Nachhaltigkeit heißt auch soziales Miteinander, voller gegenseitiger Achtung. Sie können nicht Menschen abstempelt, ausschließen, sie als „zweite Wahl“ in die Tonne treten – das wird für Sie schief gehen. Garantiert. Mehr als das. Wenn Sie sich aus irgendeinem Grund berechtigt fühlen, Rechte der Menschen zu brechen, weil sie anders sind – ob sie Frauen, Männer, Kinder, Geflüchtete, Menschen mit Migrationshintergrund, Menschen mit einer anderen Hautfarbe, Menschen einer anderen ethnischen Abstammung, Menschen mit einer anderen Religion oder ohne, Menschen mit Behinderung oder sonst etwas sind –, sollten Sie sich um Ihre Zukunft fürchten. Bitte lesen Sie diesen Satz ggf. nochmals durch.
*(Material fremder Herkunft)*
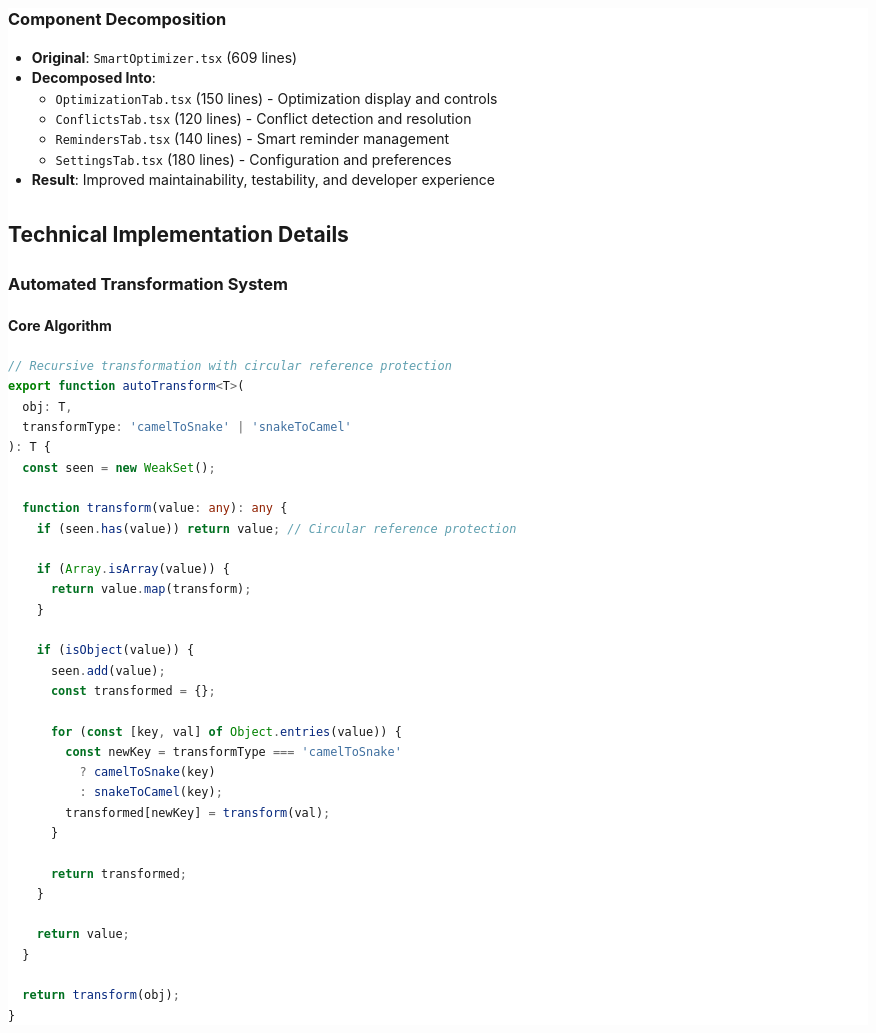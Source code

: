 ### Component Decomposition
- **Original**: `SmartOptimizer.tsx` (609 lines)
- **Decomposed Into**:
  - `OptimizationTab.tsx` (150 lines) - Optimization display and controls
  - `ConflictsTab.tsx` (120 lines) - Conflict detection and resolution  
  - `RemindersTab.tsx` (140 lines) - Smart reminder management
  - `SettingsTab.tsx` (180 lines) - Configuration and preferences
- **Result**: Improved maintainability, testability, and developer experience

## Technical Implementation Details

### Automated Transformation System

#### Core Algorithm
```typescript
// Recursive transformation with circular reference protection
export function autoTransform<T>(
  obj: T, 
  transformType: 'camelToSnake' | 'snakeToCamel'
): T {
  const seen = new WeakSet();
  
  function transform(value: any): any {
    if (seen.has(value)) return value; // Circular reference protection
    
    if (Array.isArray(value)) {
      return value.map(transform);
    }
    
    if (isObject(value)) {
      seen.add(value);
      const transformed = {};
      
      for (const [key, val] of Object.entries(value)) {
        const newKey = transformType === 'camelToSnake' 
          ? camelToSnake(key) 
          : snakeToCamel(key);
        transformed[newKey] = transform(val);
      }
      
      return transformed;
    }
    
    return value;
  }
  
  return transform(obj);
}
```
Und nochmals.

Wir wissen und verstehen als erwachsene Menschen alle, dass „andere“ – fremde wie eigene gleich – gefährlich sein können, doch bevor Sie jemanden als Gefahr abstempeln, müssen Sie die Rechte achten und nicht umgekehrt, Rechte brechen, um Gefahr zu kreieren.

Und jetzt kommt die wichtigste Frage: praktizieren Sie es auch so? Wenn nicht, ist Ihre Nachhaltigkeit leider asozial und ehrlich gesagt auch dumm. Denn für wen machen Sie das?
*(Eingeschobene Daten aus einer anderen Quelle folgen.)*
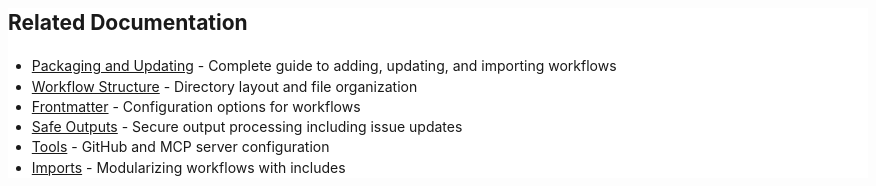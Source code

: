 ## Related Documentation

- [Packaging and Updating](/gh-aw/guides/packaging-imports/) - Complete guide to adding, updating, and importing workflows
- [Workflow Structure](/gh-aw/reference/workflow-structure/) - Directory layout and file organization
- [Frontmatter](/gh-aw/reference/frontmatter/) - Configuration options for workflows
- [Safe Outputs](/gh-aw/reference/safe-outputs/) - Secure output processing including issue updates
- [Tools](/gh-aw/reference/tools/) - GitHub and MCP server configuration
- [Imports](/gh-aw/reference/imports/) - Modularizing workflows with includes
Als ein Mensch, der gerne anderen zuhört, habe ich in den letzten Jahren viele Eindrücke gesammelt. Sehr beeindruckend finde ich besonders zwei Denkweisen. Die eine geht davon aus, dass „nur“ ihre Vorfahren besonders waren – ethisch, nobel, adel, wie auch immer. Die andere schaut so ähnlich und wirklich wie mit Lupe und mit Schoren auf ihre jetzige soziale Umgebung – nur ihre Ethnie, nur ihre Religion, nur ihre Nation, nur ihr Verein, nur ihr Geschlecht, nur ihre …. Als ob sie den größten Teil der Weltbevölkerung ausmachten. Niemand von ihnen macht den größten Teil der Weltbevölkerung aus. Wissen Sie, wenn Sie mal etwas Gutes für die frische Luft machen, machen Sie das auch für andere soziale Gruppen – ob Sie das wollen oder nicht. Und die anderen tun dasselbe für Sie. Oder sollen die anderen Ihnen mal eine Rechnung stellen?

Worauf ich hinaus will, ist wie absurd die Abschottung ist, vor allem aus der Perspektive der Nachhaltigkeit. Zusammen geht es besser.